# Work instructions
Only a number is wanted here, namely how many lines of the data contain the string "band".

Items from a data source

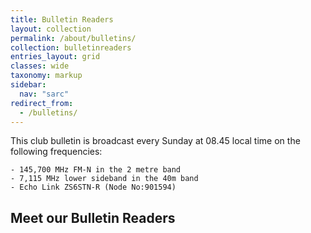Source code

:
 ```yaml
---
title: Bulletin Readers
layout: collection
permalink: /about/bulletins/
collection: bulletinreaders
entries_layout: grid
classes: wide
taxonomy: markup
sidebar:
  nav: "sarc"
redirect_from:
  - /bulletins/
---
```

This club bulletin is broadcast every Sunday at 08.45 local time on the following frequencies:

    - 145,700 MHz FM-N in the 2 metre band
    - 7,115	MHz	lower sideband in the 40m band
    - Echo Link	ZS6STN-R (Node No:901594) 

<h2>Meet our Bulletin Readers</h2>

# Written response
2